John Boehner, GOP, Republicans
Speaker-designate John Boehner, R-Ohio, talks with media on Capitol Hill in Washington Friday, Dec. 17, 2010.(AP Photo/Alex Brandon) AP Photo/Alex Brandon

House Republicans plan on keeping intact an independent ethics committee next year in spite of complaints some lawmakers have had about the group, according to a summary of the new rules Republicans hope to implement when they take control of the House next year.

A draft of the new rules will soon be released online, and the House will vote on whether to adopt the rules on Jan. 5, the first day of the 112th Congress. The new rules focus largely on transparency and the work of House committees, which are largely responsible for drafting and amending legislation.
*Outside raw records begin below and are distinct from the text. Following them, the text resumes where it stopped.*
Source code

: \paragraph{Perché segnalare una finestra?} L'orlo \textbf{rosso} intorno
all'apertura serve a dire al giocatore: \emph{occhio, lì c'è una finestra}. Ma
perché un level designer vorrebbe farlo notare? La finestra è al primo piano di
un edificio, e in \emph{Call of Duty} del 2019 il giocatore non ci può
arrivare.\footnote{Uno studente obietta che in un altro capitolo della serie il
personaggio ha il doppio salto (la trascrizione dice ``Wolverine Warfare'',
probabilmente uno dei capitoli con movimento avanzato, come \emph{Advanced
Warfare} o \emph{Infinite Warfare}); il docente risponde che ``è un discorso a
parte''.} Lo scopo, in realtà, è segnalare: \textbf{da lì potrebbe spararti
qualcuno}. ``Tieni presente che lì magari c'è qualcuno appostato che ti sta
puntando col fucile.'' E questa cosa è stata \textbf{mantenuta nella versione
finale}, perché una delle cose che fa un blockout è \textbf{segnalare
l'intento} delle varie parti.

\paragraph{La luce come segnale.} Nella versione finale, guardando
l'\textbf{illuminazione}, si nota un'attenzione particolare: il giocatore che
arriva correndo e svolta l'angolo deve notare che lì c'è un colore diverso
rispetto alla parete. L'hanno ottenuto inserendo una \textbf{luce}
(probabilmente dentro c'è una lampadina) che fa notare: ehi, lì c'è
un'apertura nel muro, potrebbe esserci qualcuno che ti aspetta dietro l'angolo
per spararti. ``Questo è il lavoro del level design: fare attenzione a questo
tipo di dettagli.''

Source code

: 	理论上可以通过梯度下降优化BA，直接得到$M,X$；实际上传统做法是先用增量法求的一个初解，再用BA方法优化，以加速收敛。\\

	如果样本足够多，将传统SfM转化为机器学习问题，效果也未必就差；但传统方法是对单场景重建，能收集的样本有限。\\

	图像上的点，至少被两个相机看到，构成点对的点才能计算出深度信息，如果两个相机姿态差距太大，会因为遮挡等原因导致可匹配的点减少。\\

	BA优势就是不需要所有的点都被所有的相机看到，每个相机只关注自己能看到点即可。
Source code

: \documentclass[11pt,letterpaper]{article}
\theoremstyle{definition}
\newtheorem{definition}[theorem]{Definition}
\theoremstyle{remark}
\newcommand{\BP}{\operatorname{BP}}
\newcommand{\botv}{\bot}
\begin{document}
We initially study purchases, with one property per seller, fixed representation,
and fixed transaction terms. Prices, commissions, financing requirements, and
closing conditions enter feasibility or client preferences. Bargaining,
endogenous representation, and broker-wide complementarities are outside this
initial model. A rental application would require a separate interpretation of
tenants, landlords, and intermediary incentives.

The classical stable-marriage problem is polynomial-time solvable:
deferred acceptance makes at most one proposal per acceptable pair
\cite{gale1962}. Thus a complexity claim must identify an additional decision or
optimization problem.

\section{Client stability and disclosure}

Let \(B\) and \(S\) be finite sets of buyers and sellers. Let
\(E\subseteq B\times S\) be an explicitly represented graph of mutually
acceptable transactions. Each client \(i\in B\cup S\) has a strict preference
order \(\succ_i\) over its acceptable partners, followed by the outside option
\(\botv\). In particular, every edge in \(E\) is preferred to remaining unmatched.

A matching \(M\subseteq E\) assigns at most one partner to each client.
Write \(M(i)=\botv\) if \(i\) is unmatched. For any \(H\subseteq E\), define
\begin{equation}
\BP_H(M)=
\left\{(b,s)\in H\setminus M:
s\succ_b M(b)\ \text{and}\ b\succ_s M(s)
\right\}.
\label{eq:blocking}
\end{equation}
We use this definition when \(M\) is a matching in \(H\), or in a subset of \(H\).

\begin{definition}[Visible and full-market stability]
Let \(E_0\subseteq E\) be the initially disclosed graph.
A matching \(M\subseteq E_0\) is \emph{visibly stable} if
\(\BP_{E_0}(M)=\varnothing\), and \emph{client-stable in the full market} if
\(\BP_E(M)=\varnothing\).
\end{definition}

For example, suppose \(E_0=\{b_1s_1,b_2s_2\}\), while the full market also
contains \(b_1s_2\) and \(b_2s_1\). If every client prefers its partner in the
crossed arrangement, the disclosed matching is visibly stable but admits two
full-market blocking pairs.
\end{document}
They also focus on fiscal issues like voting on the debt ceiling and put more emphasis on adherence to the Constitution.

"These reforms represent Republicans' first step in keeping the promises we outlined in the Pledge to America to change the way Washington works and address the people's priorities: creating jobs and cutting spending," incoming House Speaker John Boehner said in a statement.

The Sunlight Foundation, a nonpartisan watchdog group that monitors transparency in government, praised the proposed rules and called the GOP's decision to keep the Office of Congressional Ethics (OCE) "fantastic news."

The OCE is an independent panel of bipartisan, private citizens that investigates lawmakers and has the power to refer ethics cases to the internal House ethics committee. Outgoing House Speaker Nancy Pelosi created the OCE in 2008, and Boehner and other Republicans voted against its creation. Lawmakers from both parties have complained that the OCE publishes information about its investigations each quarter, regardless of whether the investigations are finished -- painting some politicians in a bad light before they have been found guilty of anything.

Still, the OCE has served as one more check on Congress, which some see as critical given that the House ethics committee can be weighed down by politics.

In a move to further improve House ethics rules, Republicans want to bar former members of Congress from lobbying in the congressional gym.

A number of changes will be made to improve transparency and accountability, such as forcing members to vote when they want to raise the national debt ceiling, versus letting the increase slide by as part of the conference report on the annual budget resolution.

Under the new rules, bills will have to be placed online for three days before they are voted on, and for the first time it will become standard format to publish all legislation electronically.

House Committees will also face new transparency rules. The legislative panels will have to post online all committee votes on a bill markup (the process of amending a bill in committee), publish committee attendance records online, and webcast all of their hearings and markup sessions. The text of any amendments adopted in a markup will also have to be made available online.

The new rules also include Boehner's "Cut Go" proposal, which requires that any increase in mandatory spending be offset with spending cuts elsewhere -- instead of new taxes or debt.

As the GOP also promised, the new rules require that legislators provide citations in all bills to prove that their proposed laws are constitutional. The rules package also calls for the entire Constitution to be read aloud in the House on Jan. 6.